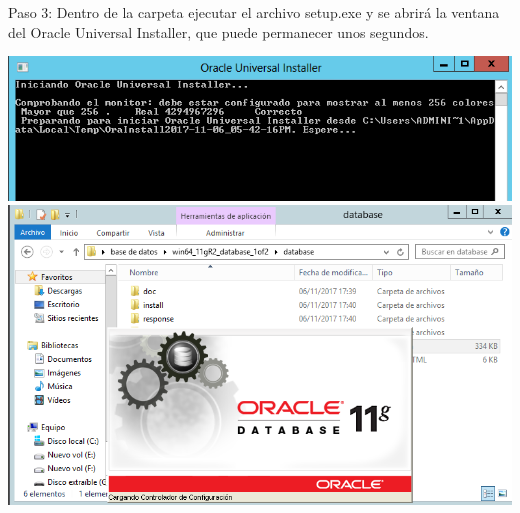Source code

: \documentclass[a4paper,openright,12pt]{book}
\begin{document}
Paso 3: Dentro de la carpeta ejecutar el archivo setup.exe y se abrirá la ventana del  Oracle Universal Installer, que puede permanecer unos segundos.\\ 
\begin{center}
\includegraphics[width=15cm]{./windows server/4.png}
\includegraphics[width=15cm]{./windows server/5.png}
\end{center}
\end{document}

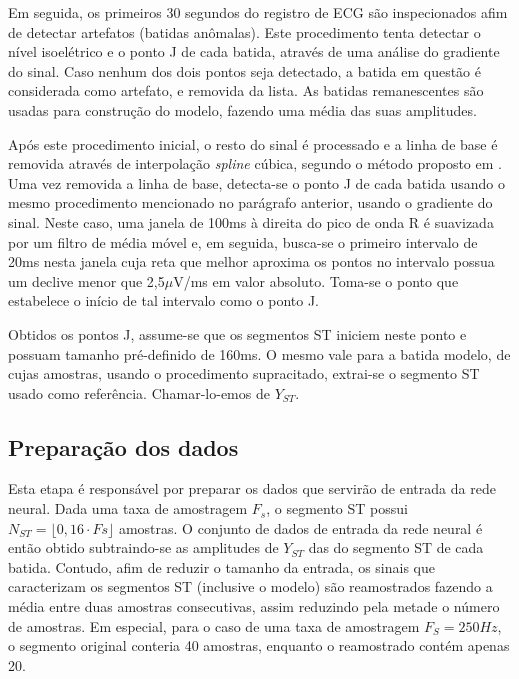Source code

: Em seguida, os primeiros 30 segundos do registro de ECG são inspecionados afim de detectar artefatos (batidas anômalas). Este procedimento tenta detectar o nível isoelétrico e o ponto J de cada batida, através de uma análise do gradiente do sinal. Caso nenhum dos dois pontos seja detectado, a batida em questão é considerada como artefato, e removida da lista. As batidas remanescentes são usadas para construção do modelo, fazendo uma média das suas amplitudes.

Após este procedimento inicial, o resto do sinal é processado e a linha de base é removida através de interpolação \emph{spline} cúbica, segundo o método proposto em \cite{Badilini91}. Uma vez removida a linha de base, detecta-se o ponto J de cada batida usando o mesmo procedimento mencionado no parágrafo anterior, usando o gradiente do sinal. Neste caso, uma janela de 100ms à direita do pico de onda R é suavizada por um filtro de média móvel e, em seguida, busca-se o primeiro intervalo de 20ms nesta janela cuja reta que melhor aproxima os pontos no intervalo possua um declive menor que 2,5$\mu$V/ms em valor absoluto. Toma-se o ponto que estabelece o início de tal intervalo como o ponto J.

Obtidos os pontos J, assume-se que os segmentos ST iniciem neste ponto e possuam tamanho pré-definido de 160ms. O mesmo vale para a batida modelo, de cujas amostras, usando o procedimento supracitado, extrai-se o segmento ST usado como referência. Chamar-lo-emos de $Y_{ST}$.

\subsection{Preparação dos dados}
Esta etapa é responsável por preparar os dados que servirão de entrada da rede neural. Dada uma taxa de amostragem $F_s$, o segmento ST possui $N_{ST} = \lfloor0,16\cdot Fs\rfloor$ amostras. O conjunto de dados de entrada da rede neural é então obtido subtraindo-se as amplitudes de $Y_{ST}$ das do segmento ST de cada batida. Contudo, afim de reduzir o tamanho da entrada, os sinais que caracterizam os segmentos ST (inclusive o modelo) são reamostrados fazendo a média entre duas amostras consecutivas, assim reduzindo pela metade o número de amostras. Em especial, para o caso de uma taxa de amostragem $F_S = 250Hz$, o segmento original conteria 40 amostras, enquanto o reamostrado contém apenas 20.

= = = = = = =

▶ [DIRECTIONS]: Print every record exactly, without the pictures.

▶ [ANSWER SECTION]:
Source code

: \documentclass[a4paper,openright,12pt]{book}
\begin{document}
Paso 3: Dentro de la carpeta ejecutar el archivo setup.exe y se abrirá la ventana del  Oracle Universal Installer, que puede permanecer unos segundos.\\ 
\begin{center}
\includegraphics[width=15cm]{./windows server/4.png}
\includegraphics[width=15cm]{./windows server/5.png}
\end{center}
\end{document}

Source code

: Em seguida, os primeiros 30 segundos do registro de ECG são inspecionados afim de detectar artefatos (batidas anômalas). Este procedimento tenta detectar o nível isoelétrico e o ponto J de cada batida, através de uma análise do gradiente do sinal. Caso nenhum dos dois pontos seja detectado, a batida em questão é considerada como artefato, e removida da lista. As batidas remanescentes são usadas para construção do modelo, fazendo uma média das suas amplitudes.

Após este procedimento inicial, o resto do sinal é processado e a linha de base é removida através de interpolação \emph{spline} cúbica, segundo o método proposto em \cite{Badilini91}. Uma vez removida a linha de base, detecta-se o ponto J de cada batida usando o mesmo procedimento mencionado no parágrafo anterior, usando o gradiente do sinal. Neste caso, uma janela de 100ms à direita do pico de onda R é suavizada por um filtro de média móvel e, em seguida, busca-se o primeiro intervalo de 20ms nesta janela cuja reta que melhor aproxima os pontos no intervalo possua um declive menor que 2,5$\mu$V/ms em valor absoluto. Toma-se o ponto que estabelece o início de tal intervalo como o ponto J.

Obtidos os pontos J, assume-se que os segmentos ST iniciem neste ponto e possuam tamanho pré-definido de 160ms. O mesmo vale para a batida modelo, de cujas amostras, usando o procedimento supracitado, extrai-se o segmento ST usado como referência. Chamar-lo-emos de $Y_{ST}$.

\subsection{Preparação dos dados}
Esta etapa é responsável por preparar os dados que servirão de entrada da rede neural. Dada uma taxa de amostragem $F_s$, o segmento ST possui $N_{ST} = \lfloor0,16\cdot Fs\rfloor$ amostras. O conjunto de dados de entrada da rede neural é então obtido subtraindo-se as amplitudes de $Y_{ST}$ das do segmento ST de cada batida. Contudo, afim de reduzir o tamanho da entrada, os sinais que caracterizam os segmentos ST (inclusive o modelo) são reamostrados fazendo a média entre duas amostras consecutivas, assim reduzindo pela metade o número de amostras. Em especial, para o caso de uma taxa de amostragem $F_S = 250Hz$, o segmento original conteria 40 amostras, enquanto o reamostrado contém apenas 20.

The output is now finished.